Bridging the Manufacturing Skills Gap: Kettering University and Mitsubishi Electric Partner for Advanced Automation
The modern manufacturing sector faces a critical challenge: a growing shortage of skilled labor capable of designing and optimizing complex automation systems. To combat this “skills gap,” Kettering University has partnered with Mitsubishi Electric Automation and Patti Engineering to provide students with high-level, hands-on experience through a sophisticated manufacturing cell.
The Challenge: Preparing Students for Industry 4.0
As industries rapidly adopt advanced automation, the demand for engineers who can manage these systems has skyrocketed. Kettering University, known for its STEM focus and rigorous Co-op model, recognized that students need more than theoretical knowledge to be “job-ready.” According to Andy Watchhorn, a lecturer at the university, the goal is to provide students with access to state-of-the-art equipment that evolves alongside the industry.
The Solution: A Smart, Flexible Manufacturing Cell
To bridge the gap between the classroom and the factory floor, Kettering University implemented a programmable and flexible manufacturing cell. This initiative was made possible through a collaboration between Mitsubishi Electric Automation and Patti Engineering, a systems integrator founded by Kettering alumnus Sam Hoff.
The system is designed to mirror real-world manufacturing environments typical of automotive and industrial automation settings. By working with this technology, students gain practical experience in:
- Industrial Programming: Learning the logic and code used on modern factory floors.
- System Integration: Understanding how different hardware and software components communicate.
- Automation Workflows: Designing efficient paths for production and material handling.
Expanding Capabilities with the DENSO Foundation Grant
The university’s commitment to automation expanded further in early 2026. On February 5, 2026, Kettering University received a $155,000 grant from the DENSO North America Foundation to expand its industrial robotic cell.
Dr.

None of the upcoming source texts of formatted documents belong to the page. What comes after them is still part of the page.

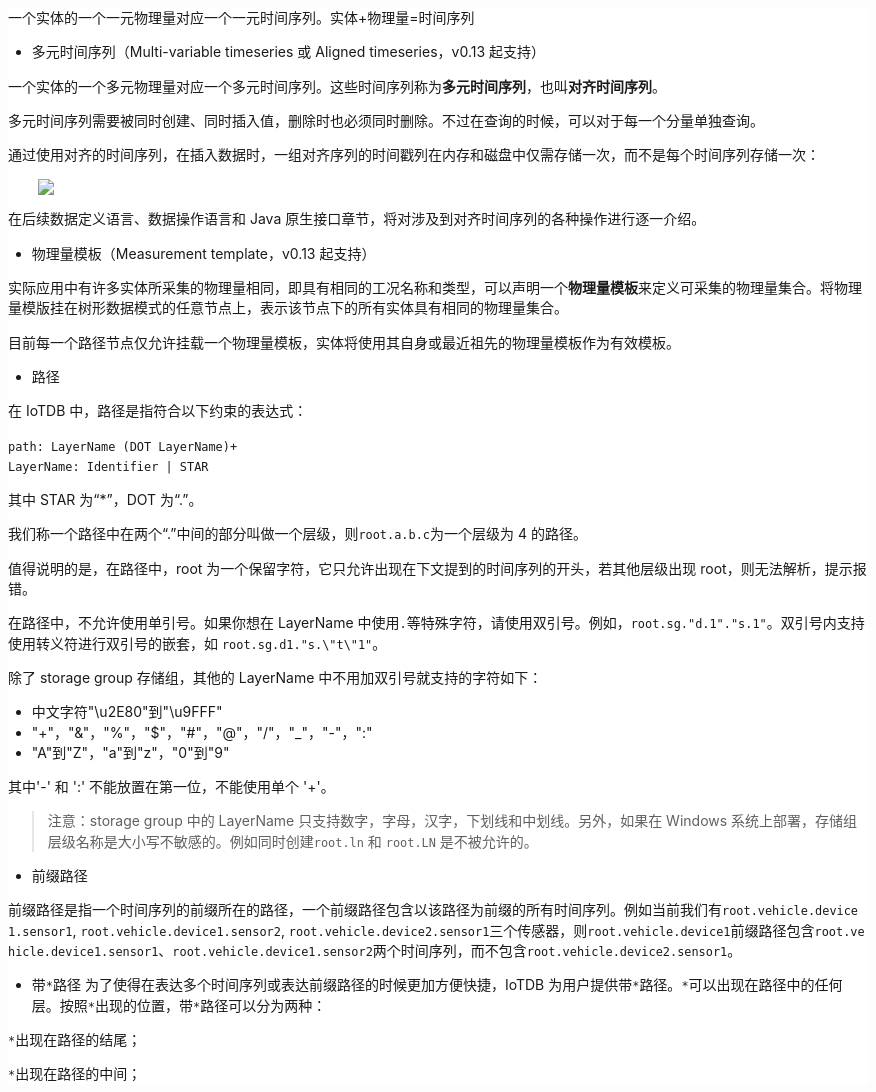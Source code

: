 一个实体的一个一元物理量对应一个一元时间序列。实体+物理量=时间序列

* 多元时间序列（Multi-variable timeseries 或 Aligned timeseries，v0.13 起支持）

一个实体的一个多元物理量对应一个多元时间序列。这些时间序列称为**多元时间序列**，也叫**对齐时间序列**。

多元时间序列需要被同时创建、同时插入值，删除时也必须同时删除。不过在查询的时候，可以对于每一个分量单独查询。

通过使用对齐的时间序列，在插入数据时，一组对齐序列的时间戳列在内存和磁盘中仅需存储一次，而不是每个时间序列存储一次：

<img style="width:100%; max-width:800px; max-height:600px; margin-left:auto; margin-right:auto; display:block;" src="https://user-images.githubusercontent.com/19167280/123542458-62e4a400-d77c-11eb-8c45-ca516f1b7eba.png">

在后续数据定义语言、数据操作语言和 Java 原生接口章节，将对涉及到对齐时间序列的各种操作进行逐一介绍。

* 物理量模板（Measurement template，v0.13 起支持）

实际应用中有许多实体所采集的物理量相同，即具有相同的工况名称和类型，可以声明一个**物理量模板**来定义可采集的物理量集合。将物理量模版挂在树形数据模式的任意节点上，表示该节点下的所有实体具有相同的物理量集合。

目前每一个路径节点仅允许挂载一个物理量模板，实体将使用其自身或最近祖先的物理量模板作为有效模板。

* 路径

在 IoTDB 中，路径是指符合以下约束的表达式：

```
path: LayerName (DOT LayerName)+
LayerName: Identifier | STAR
```

其中 STAR 为“*”，DOT 为“.”。

我们称一个路径中在两个“.”中间的部分叫做一个层级，则`root.a.b.c`为一个层级为 4 的路径。

值得说明的是，在路径中，root 为一个保留字符，它只允许出现在下文提到的时间序列的开头，若其他层级出现 root，则无法解析，提示报错。

在路径中，不允许使用单引号。如果你想在 LayerName 中使用`.`等特殊字符，请使用双引号。例如，`root.sg."d.1"."s.1"`。双引号内支持使用转义符进行双引号的嵌套，如 `root.sg.d1."s.\"t\"1"`。

除了 storage group 存储组，其他的 LayerName 中不用加双引号就支持的字符如下：

* 中文字符"\u2E80"到"\u9FFF"
* "+"，"&"，"%"，"$"，"#"，"@"，"/"，"_"，"-"，":"
* "A"到"Z"，"a"到"z"，"0"到"9"

其中'-' 和 ':' 不能放置在第一位，不能使用单个 '+'。

> 注意：storage group 中的 LayerName 只支持数字，字母，汉字，下划线和中划线。另外，如果在 Windows 系统上部署，存储组层级名称是大小写不敏感的。例如同时创建`root.ln` 和 `root.LN` 是不被允许的。

* 前缀路径

前缀路径是指一个时间序列的前缀所在的路径，一个前缀路径包含以该路径为前缀的所有时间序列。例如当前我们有`root.vehicle.device1.sensor1`, `root.vehicle.device1.sensor2`, `root.vehicle.device2.sensor1`三个传感器，则`root.vehicle.device1`前缀路径包含`root.vehicle.device1.sensor1`、`root.vehicle.device1.sensor2`两个时间序列，而不包含`root.vehicle.device2.sensor1`。

* 带`*`路径
为了使得在表达多个时间序列或表达前缀路径的时候更加方便快捷，IoTDB 为用户提供带`*`路径。`*`可以出现在路径中的任何层。按照`*`出现的位置，带`*`路径可以分为两种：

`*`出现在路径的结尾；

`*`出现在路径的中间；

Scott Grasman, who oversees engineering programs at Kettering, noted that this expansion allows students to move beyond isolated equipment. Instead, they now function with coordinated robotic systems, exposing them to the complexities of multiple robots operating in tandem. This expansion focuses on several critical modern manufacturing pillars:
- Data-Driven Automation: Utilizing data to improve system efficiency.
- Cybersecurity Awareness: Protecting industrial systems from digital threats.
- Human Oversight: Balancing automated precision with human reliability and transparency.
Key Takeaways: Impact on Future Engineers
- Job Readiness: Students enter the workforce with experience in coordinated robotic systems rather than just theory.
- Industry Alignment: The curriculum evolves in real-time based on the tools provided by industry leaders like Mitsubishi Electric.
- Applied Problem Solving: The complexity of the expanded cell forces students to engage in hands-on, practical troubleshooting.
Frequently Asked Questions
Who were the primary partners in the creation of the manufacturing cell?
The system was developed through a collaboration between Kettering University, Mitsubishi Electric Automation, and Patti Engineering.

What is the purpose of the DENSO Foundation grant?
The $155,000 grant is used to expand the existing industrial robotic cell, allowing students to learn about coordinated robotic systems, system reliability, and cybersecurity in a manufacturing context.
How does this project benefit the broader manufacturing industry?
By equipping graduates with practical skills in advanced robotics and automation, the program helps reduce the skilled labor shortage currently affecting the manufacturing sector.
Looking Ahead
The evolution of the robotic cell at Kettering University reflects the rapid pace of industrial change. As automation becomes more integrated and data-driven, the partnership between academia and industry leaders ensures that the next generation of engineers is prepared for the complexities of the modern factory floor.